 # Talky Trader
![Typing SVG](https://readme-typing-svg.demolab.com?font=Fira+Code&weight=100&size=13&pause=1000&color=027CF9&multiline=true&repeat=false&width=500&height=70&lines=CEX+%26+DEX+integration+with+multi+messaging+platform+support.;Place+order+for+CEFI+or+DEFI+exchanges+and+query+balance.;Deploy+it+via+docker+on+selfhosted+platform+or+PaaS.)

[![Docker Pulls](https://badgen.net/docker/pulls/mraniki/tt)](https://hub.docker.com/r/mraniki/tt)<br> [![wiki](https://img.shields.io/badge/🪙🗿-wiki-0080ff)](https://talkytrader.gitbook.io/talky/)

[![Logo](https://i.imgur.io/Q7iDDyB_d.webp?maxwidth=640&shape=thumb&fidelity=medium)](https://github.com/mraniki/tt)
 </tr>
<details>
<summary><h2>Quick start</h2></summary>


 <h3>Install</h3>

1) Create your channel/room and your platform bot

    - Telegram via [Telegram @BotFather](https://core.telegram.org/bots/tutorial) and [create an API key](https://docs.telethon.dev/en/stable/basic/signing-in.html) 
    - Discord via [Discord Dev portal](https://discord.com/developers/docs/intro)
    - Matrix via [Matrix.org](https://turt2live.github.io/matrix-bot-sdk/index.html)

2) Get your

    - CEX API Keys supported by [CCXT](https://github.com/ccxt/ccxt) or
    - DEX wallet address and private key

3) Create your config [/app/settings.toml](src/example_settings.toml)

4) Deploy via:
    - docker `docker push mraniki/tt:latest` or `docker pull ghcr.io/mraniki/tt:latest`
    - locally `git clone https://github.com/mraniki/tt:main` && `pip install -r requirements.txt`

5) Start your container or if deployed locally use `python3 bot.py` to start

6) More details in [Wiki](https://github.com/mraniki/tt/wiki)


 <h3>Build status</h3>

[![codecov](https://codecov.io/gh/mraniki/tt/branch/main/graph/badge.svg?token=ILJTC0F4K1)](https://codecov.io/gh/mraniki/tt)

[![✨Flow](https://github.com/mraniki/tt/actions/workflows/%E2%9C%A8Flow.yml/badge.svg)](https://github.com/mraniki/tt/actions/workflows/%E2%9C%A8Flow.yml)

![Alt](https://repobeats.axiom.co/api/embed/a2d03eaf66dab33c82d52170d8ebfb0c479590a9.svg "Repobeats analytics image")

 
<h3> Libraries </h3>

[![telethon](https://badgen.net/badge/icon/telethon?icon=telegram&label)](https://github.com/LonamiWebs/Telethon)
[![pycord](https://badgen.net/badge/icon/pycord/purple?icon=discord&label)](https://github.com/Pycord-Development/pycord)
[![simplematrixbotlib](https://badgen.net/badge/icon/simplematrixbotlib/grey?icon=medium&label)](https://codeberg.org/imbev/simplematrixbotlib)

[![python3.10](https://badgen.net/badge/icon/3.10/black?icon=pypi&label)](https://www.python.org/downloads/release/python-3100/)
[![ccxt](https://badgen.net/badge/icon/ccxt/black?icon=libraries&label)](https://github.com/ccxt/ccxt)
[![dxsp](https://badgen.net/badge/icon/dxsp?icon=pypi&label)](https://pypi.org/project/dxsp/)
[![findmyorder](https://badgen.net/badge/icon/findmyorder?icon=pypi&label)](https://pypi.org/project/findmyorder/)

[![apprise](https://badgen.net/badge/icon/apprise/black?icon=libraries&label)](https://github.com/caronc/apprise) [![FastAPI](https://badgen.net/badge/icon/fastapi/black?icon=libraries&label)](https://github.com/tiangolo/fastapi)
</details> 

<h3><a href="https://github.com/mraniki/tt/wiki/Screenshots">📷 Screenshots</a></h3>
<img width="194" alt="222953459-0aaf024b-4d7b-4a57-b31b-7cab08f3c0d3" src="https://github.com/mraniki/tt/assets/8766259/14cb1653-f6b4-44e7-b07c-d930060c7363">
______________________________
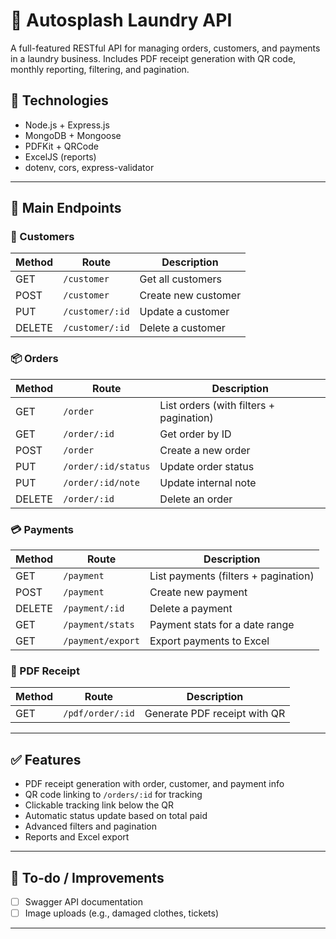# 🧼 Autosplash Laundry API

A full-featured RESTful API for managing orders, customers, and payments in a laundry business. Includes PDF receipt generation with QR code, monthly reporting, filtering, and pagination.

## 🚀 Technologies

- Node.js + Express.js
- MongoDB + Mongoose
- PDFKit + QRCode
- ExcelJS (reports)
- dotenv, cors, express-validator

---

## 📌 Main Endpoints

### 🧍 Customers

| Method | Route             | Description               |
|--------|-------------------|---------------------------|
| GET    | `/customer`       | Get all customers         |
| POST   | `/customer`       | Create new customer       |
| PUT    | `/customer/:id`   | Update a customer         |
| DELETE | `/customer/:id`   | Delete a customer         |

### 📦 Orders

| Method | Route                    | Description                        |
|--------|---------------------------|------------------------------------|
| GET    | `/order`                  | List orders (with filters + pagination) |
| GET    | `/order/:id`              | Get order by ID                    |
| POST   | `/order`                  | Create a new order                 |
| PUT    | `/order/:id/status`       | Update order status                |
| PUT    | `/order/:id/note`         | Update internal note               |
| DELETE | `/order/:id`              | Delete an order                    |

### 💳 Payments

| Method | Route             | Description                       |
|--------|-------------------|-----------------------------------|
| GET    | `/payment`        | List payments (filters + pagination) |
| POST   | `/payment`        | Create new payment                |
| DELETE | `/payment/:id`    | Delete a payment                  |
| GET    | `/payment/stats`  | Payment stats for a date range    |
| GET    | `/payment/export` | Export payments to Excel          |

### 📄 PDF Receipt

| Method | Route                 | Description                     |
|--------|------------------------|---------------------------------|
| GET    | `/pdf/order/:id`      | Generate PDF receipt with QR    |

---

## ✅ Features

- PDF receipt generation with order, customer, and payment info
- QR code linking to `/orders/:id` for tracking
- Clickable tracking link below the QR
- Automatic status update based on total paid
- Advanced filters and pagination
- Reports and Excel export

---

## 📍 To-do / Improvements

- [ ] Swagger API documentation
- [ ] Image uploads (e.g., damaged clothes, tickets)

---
______________________________
### Your assignment
Set down only the lines above that fall between the line holding "# Talky Trader" and the line holding "1) Create your", inclusive, keeping each exact.

### Answer for this exercise
 # Talky Trader
![Typing SVG](https://readme-typing-svg.demolab.com?font=Fira+Code&weight=100&size=13&pause=1000&color=027CF9&multiline=true&repeat=false&width=500&height=70&lines=CEX+%26+DEX+integration+with+multi+messaging+platform+support.;Place+order+for+CEFI+or+DEFI+exchanges+and+query+balance.;Deploy+it+via+docker+on+selfhosted+platform+or+PaaS.)

[![Docker Pulls](https://badgen.net/docker/pulls/mraniki/tt)](https://hub.docker.com/r/mraniki/tt)<br> [![wiki](https://img.shields.io/badge/🪙🗿-wiki-0080ff)](https://talkytrader.gitbook.io/talky/)

[![Logo](https://i.imgur.io/Q7iDDyB_d.webp?maxwidth=640&shape=thumb&fidelity=medium)](https://github.com/mraniki/tt)
 </tr>
<details>
<summary><h2>Quick start</h2></summary>


 <h3>Install</h3>

1) Create your channel/room and your platform bot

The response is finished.